___ EXCERPTED DATA
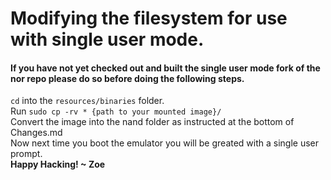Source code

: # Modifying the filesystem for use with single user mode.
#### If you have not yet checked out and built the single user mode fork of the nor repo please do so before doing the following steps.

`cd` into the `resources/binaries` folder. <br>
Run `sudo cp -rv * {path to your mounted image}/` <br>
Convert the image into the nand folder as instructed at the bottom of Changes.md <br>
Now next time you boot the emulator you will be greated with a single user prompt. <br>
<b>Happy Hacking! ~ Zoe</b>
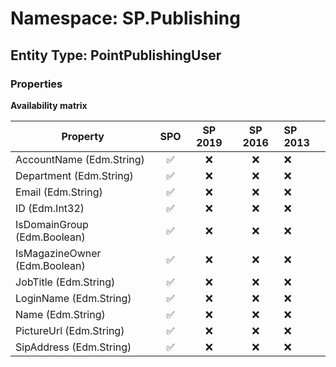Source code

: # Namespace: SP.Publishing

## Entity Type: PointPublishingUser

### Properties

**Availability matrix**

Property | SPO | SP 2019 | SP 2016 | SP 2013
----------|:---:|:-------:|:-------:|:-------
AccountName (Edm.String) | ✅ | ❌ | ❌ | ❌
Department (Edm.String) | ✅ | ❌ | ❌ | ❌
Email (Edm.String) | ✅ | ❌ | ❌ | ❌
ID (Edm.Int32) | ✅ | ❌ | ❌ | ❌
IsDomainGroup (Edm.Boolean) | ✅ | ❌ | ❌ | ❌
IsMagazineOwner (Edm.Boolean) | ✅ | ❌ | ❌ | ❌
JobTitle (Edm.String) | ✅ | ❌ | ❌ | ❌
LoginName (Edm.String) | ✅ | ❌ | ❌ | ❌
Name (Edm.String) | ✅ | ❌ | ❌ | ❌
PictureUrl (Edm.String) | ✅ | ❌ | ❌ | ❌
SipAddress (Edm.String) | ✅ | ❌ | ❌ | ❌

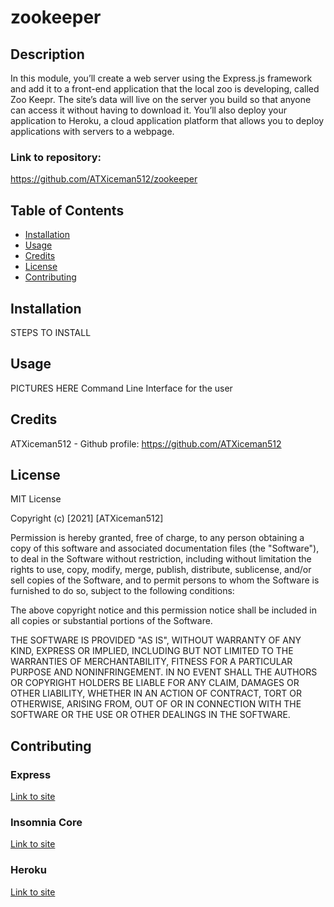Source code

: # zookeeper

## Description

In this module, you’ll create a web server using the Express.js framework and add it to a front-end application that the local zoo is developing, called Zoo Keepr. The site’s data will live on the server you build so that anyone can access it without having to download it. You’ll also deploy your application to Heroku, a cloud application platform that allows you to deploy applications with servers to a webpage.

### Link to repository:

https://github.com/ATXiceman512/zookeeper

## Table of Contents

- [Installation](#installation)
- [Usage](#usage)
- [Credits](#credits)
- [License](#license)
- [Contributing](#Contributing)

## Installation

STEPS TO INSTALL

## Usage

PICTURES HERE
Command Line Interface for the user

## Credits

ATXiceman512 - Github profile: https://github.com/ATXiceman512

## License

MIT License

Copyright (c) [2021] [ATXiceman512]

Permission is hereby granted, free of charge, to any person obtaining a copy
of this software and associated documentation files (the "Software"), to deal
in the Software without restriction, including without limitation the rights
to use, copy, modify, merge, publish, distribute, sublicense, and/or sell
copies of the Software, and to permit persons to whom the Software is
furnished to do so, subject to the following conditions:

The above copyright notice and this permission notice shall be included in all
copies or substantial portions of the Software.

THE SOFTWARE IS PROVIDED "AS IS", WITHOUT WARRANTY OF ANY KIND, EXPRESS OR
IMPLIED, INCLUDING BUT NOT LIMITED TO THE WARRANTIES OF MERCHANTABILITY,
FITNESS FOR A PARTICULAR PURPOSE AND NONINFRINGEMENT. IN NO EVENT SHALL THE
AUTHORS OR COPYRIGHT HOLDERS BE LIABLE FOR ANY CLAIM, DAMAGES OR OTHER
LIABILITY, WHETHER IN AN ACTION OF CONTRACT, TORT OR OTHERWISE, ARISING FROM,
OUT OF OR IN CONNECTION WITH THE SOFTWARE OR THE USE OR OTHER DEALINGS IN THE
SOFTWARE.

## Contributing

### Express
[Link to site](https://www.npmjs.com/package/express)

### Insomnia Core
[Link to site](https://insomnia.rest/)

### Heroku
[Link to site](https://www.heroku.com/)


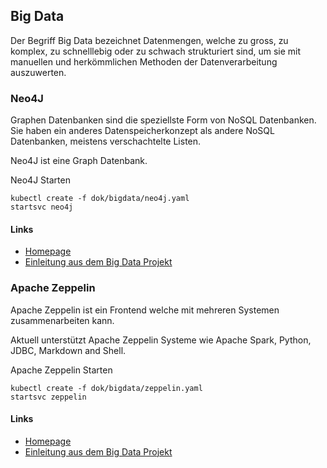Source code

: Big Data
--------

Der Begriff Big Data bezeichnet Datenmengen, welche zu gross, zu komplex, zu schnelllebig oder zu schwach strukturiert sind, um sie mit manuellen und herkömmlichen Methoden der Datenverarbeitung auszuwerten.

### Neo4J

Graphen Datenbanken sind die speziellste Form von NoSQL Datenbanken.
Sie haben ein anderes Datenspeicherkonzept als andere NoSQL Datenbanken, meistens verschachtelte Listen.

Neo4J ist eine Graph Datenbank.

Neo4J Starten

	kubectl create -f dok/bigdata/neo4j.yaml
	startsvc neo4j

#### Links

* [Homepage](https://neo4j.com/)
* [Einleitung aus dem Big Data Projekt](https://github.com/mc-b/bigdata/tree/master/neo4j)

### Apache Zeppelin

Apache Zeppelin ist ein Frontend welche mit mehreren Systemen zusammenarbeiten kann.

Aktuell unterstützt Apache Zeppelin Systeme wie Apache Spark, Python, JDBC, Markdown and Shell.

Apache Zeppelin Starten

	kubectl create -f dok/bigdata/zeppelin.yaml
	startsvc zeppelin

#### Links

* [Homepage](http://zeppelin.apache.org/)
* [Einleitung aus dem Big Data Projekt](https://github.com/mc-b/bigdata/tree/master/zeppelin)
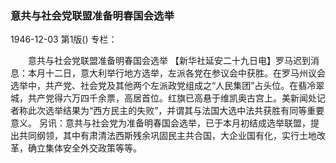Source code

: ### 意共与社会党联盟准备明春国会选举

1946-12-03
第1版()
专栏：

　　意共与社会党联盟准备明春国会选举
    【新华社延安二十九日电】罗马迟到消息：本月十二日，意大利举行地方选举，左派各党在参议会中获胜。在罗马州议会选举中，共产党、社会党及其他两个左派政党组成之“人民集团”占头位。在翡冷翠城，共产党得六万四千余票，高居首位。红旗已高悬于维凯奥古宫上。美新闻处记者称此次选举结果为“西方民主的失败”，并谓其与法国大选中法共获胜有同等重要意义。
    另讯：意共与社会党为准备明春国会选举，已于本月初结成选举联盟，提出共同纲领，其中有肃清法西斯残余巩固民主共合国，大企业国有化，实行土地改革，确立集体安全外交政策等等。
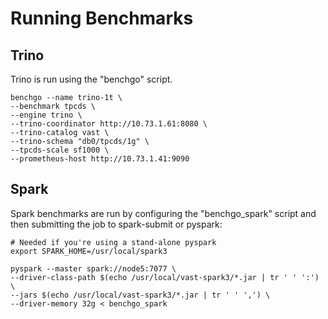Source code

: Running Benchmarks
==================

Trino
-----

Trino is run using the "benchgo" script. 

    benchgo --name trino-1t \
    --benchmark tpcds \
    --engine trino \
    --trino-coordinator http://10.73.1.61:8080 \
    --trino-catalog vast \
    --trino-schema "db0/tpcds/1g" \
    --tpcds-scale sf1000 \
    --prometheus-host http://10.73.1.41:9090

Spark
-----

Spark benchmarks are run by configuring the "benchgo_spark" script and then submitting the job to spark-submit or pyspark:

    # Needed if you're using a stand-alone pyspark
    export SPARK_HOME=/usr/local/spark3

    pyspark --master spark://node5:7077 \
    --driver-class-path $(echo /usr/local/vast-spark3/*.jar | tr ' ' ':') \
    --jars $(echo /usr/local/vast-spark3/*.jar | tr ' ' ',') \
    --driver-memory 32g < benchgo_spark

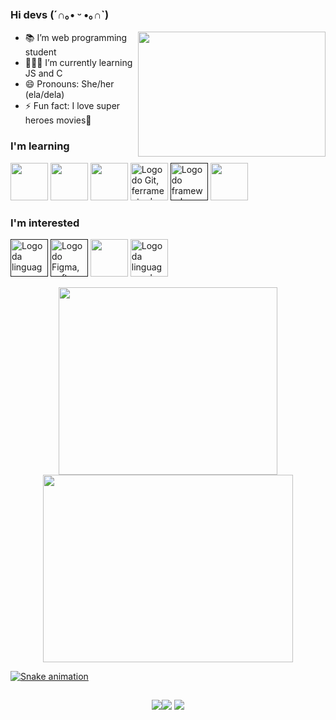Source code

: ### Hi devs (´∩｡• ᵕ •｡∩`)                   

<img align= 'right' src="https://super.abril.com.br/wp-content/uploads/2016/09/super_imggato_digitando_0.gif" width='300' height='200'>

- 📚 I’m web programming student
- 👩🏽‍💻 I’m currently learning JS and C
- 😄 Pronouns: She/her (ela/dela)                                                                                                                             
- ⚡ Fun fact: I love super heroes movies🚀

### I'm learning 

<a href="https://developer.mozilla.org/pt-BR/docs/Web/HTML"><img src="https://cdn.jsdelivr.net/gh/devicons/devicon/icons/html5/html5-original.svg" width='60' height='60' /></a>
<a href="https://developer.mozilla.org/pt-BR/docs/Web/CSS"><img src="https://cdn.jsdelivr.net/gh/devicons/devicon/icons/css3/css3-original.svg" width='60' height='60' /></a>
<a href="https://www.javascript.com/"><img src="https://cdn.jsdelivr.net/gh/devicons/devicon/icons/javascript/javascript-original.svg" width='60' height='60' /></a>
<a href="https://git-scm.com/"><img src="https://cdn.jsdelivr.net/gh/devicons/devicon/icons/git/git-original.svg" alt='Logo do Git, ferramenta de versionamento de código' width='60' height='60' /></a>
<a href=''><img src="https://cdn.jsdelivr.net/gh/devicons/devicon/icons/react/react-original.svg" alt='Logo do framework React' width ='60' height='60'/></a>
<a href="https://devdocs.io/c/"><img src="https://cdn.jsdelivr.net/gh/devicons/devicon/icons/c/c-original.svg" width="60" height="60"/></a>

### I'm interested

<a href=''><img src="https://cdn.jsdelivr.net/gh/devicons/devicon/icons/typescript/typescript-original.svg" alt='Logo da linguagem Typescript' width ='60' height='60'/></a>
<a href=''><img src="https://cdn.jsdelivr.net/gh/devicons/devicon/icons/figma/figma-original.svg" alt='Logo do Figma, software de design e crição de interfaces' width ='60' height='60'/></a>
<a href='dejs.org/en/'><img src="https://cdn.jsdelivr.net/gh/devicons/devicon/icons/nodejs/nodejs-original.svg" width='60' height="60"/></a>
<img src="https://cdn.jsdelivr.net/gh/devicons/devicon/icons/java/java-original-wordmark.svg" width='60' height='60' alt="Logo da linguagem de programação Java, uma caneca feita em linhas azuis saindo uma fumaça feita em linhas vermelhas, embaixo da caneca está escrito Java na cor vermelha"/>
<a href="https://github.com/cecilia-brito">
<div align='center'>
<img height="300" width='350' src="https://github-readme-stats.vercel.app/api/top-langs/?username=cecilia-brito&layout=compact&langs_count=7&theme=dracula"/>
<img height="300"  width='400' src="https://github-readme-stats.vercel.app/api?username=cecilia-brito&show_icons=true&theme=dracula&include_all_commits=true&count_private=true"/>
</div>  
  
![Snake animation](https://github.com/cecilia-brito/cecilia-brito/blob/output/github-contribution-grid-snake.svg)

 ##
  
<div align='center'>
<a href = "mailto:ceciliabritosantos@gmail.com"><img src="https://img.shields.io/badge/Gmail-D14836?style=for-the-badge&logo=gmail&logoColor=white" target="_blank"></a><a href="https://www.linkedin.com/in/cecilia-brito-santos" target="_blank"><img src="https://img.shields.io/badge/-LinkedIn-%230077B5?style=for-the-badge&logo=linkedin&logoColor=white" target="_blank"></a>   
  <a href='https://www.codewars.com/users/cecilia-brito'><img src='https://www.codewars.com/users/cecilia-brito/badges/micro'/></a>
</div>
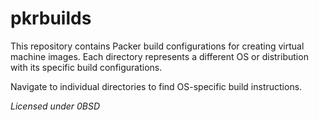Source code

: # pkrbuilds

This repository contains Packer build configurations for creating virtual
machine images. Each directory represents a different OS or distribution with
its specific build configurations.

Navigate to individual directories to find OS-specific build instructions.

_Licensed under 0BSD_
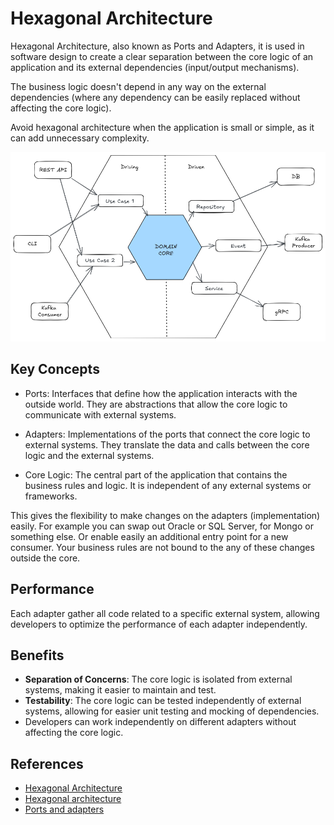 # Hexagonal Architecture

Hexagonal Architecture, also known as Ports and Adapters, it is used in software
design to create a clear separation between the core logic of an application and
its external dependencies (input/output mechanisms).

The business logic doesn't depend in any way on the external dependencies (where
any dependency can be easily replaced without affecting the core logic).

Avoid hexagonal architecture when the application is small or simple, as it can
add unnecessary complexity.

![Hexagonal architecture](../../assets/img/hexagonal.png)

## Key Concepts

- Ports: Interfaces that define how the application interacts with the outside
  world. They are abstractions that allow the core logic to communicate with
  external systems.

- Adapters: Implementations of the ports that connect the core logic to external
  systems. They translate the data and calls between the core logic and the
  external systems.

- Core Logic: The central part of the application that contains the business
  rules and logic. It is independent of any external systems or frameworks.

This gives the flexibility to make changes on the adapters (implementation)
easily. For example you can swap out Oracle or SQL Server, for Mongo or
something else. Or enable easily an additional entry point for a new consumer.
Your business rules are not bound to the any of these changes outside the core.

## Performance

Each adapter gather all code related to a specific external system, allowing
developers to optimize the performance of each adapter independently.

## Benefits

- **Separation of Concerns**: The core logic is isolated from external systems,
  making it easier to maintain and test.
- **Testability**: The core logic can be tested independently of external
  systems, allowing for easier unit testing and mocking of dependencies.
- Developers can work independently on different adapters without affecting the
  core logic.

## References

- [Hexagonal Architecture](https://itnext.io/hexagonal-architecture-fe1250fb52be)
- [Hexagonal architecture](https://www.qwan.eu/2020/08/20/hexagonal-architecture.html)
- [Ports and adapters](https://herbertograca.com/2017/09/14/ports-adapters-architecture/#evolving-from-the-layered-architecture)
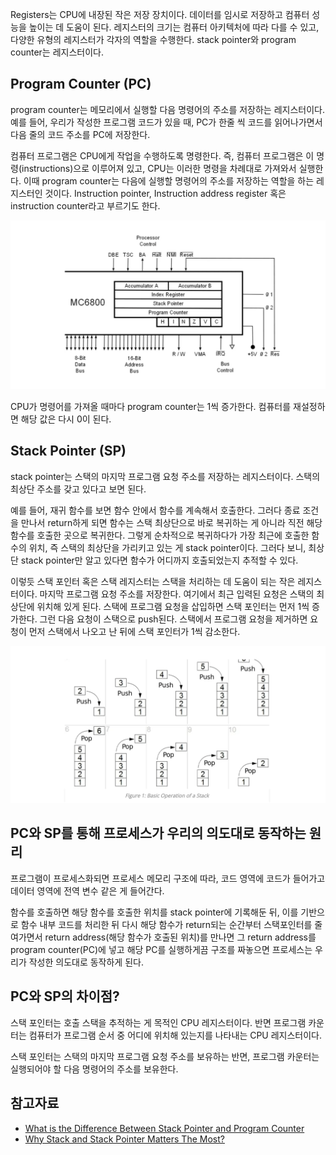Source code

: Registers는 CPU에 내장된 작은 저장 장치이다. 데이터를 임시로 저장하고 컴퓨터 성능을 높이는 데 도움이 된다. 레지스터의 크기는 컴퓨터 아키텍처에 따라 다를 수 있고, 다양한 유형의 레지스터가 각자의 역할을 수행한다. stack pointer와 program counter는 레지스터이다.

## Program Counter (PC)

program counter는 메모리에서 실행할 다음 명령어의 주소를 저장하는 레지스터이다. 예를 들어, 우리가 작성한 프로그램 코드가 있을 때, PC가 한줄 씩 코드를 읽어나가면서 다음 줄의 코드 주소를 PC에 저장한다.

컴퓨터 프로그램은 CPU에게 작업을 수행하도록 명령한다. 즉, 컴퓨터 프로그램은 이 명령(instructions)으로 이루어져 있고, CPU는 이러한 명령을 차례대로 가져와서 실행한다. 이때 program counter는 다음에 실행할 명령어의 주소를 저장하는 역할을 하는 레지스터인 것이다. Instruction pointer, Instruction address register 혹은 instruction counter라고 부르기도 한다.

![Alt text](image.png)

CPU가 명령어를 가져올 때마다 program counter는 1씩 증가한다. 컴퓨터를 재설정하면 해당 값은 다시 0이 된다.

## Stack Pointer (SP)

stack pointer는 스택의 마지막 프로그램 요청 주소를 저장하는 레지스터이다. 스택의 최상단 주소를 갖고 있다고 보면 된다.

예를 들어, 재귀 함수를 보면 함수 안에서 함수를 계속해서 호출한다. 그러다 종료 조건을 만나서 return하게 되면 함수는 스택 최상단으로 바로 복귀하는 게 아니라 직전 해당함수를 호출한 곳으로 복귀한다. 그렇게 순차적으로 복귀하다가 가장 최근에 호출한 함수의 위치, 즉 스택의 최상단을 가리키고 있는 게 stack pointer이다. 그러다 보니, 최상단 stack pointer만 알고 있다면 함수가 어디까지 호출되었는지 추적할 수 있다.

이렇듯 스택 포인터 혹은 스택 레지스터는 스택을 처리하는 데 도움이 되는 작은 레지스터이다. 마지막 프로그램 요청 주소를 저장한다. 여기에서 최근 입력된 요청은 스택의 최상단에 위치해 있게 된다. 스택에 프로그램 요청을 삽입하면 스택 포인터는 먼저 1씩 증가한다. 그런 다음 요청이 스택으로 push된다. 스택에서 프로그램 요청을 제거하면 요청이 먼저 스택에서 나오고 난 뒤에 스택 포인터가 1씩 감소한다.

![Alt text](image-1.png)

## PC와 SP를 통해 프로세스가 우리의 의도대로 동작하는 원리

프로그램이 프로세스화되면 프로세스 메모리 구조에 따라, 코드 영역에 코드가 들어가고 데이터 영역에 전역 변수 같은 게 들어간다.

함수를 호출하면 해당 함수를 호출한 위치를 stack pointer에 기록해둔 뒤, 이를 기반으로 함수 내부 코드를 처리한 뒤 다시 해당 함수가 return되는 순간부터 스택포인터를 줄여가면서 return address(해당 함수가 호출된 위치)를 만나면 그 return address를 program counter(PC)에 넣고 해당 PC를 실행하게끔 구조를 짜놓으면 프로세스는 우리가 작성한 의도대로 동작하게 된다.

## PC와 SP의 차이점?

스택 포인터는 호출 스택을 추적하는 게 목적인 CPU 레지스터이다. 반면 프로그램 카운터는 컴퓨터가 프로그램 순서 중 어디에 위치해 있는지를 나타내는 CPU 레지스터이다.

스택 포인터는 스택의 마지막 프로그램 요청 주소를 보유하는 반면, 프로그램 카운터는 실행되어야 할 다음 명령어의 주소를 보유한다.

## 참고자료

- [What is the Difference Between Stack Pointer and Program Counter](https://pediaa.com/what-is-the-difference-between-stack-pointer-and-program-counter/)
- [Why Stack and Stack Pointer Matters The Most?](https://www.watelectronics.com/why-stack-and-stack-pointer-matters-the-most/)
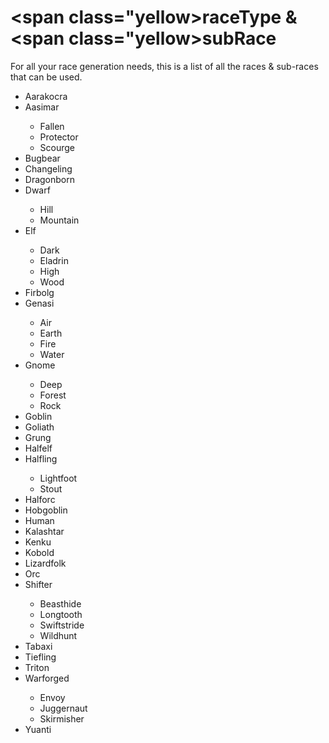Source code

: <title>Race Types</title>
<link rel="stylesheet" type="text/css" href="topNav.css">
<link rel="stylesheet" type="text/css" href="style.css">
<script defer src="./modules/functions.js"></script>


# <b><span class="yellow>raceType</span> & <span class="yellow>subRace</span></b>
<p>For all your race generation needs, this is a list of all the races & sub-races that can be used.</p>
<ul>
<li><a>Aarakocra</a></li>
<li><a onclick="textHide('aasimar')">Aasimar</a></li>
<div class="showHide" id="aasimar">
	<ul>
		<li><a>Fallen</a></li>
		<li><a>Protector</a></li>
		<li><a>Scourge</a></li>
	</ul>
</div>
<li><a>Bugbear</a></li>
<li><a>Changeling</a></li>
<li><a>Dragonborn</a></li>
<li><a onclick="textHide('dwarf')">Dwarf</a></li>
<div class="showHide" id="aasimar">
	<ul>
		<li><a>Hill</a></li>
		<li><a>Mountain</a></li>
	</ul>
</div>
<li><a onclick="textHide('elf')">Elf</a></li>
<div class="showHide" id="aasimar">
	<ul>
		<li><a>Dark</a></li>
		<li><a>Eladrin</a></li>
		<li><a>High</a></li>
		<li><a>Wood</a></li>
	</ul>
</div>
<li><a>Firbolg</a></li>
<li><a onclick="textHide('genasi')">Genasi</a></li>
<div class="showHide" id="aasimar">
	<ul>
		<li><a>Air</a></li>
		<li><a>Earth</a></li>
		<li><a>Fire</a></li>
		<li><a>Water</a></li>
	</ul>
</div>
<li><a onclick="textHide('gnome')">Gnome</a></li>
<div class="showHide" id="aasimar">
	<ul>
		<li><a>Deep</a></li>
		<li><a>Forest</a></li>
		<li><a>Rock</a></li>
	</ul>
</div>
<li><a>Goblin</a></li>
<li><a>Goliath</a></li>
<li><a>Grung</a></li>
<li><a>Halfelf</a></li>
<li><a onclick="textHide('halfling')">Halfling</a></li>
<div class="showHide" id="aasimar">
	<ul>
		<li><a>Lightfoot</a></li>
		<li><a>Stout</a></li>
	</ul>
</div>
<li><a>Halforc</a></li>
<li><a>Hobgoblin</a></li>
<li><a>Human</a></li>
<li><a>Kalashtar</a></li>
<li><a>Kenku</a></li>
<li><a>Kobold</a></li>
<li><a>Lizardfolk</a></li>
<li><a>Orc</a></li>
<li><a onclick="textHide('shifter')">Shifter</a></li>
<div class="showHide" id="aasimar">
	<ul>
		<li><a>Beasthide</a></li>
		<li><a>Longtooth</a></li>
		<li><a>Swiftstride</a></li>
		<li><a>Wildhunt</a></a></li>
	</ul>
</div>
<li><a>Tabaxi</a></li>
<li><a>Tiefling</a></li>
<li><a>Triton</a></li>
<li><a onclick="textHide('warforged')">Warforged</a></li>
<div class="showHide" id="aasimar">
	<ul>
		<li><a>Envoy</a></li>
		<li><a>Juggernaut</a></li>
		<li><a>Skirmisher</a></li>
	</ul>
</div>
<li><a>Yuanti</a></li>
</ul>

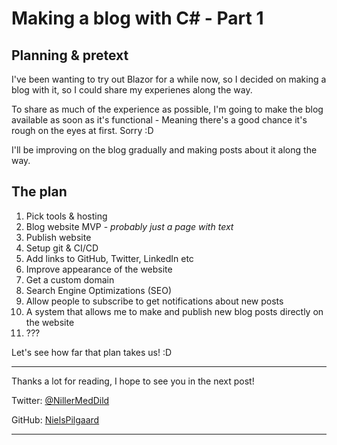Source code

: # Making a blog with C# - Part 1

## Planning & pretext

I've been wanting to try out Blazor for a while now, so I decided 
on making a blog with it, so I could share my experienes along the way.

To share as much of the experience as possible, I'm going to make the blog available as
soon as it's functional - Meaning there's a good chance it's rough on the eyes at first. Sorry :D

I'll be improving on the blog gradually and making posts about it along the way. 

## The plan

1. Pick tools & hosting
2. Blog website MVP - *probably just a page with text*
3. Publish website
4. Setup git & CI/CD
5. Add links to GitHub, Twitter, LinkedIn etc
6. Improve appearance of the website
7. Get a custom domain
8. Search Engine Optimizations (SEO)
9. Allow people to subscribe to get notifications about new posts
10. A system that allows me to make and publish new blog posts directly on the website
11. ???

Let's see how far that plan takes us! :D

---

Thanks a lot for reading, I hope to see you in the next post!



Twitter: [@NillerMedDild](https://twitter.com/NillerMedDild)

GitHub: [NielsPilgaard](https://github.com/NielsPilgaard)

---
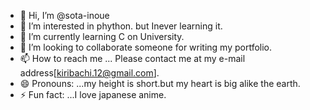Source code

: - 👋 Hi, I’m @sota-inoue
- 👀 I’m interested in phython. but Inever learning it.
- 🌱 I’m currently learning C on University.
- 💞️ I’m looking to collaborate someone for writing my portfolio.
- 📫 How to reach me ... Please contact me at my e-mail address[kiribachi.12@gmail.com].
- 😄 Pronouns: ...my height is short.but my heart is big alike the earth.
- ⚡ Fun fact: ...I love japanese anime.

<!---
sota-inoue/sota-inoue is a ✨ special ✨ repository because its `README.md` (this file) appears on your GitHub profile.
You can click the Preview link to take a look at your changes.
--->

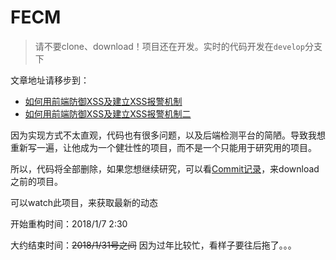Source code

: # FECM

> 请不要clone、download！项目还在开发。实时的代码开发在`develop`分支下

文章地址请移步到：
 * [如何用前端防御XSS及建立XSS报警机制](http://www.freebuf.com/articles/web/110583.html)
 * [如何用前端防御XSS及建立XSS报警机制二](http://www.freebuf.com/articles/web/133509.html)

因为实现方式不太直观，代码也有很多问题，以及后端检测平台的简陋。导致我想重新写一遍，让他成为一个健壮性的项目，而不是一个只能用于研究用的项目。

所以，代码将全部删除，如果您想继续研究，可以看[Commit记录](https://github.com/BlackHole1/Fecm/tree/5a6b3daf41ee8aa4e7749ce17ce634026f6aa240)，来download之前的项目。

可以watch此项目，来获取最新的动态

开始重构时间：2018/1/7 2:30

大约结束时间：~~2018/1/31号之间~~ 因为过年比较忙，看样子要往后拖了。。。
______
#### WHAT THE TASK ASKS
Exactly how many lines of the records above contain "Contributing"? Please state only the number.

#### SOLUTION FOR THIS PROBLEM
2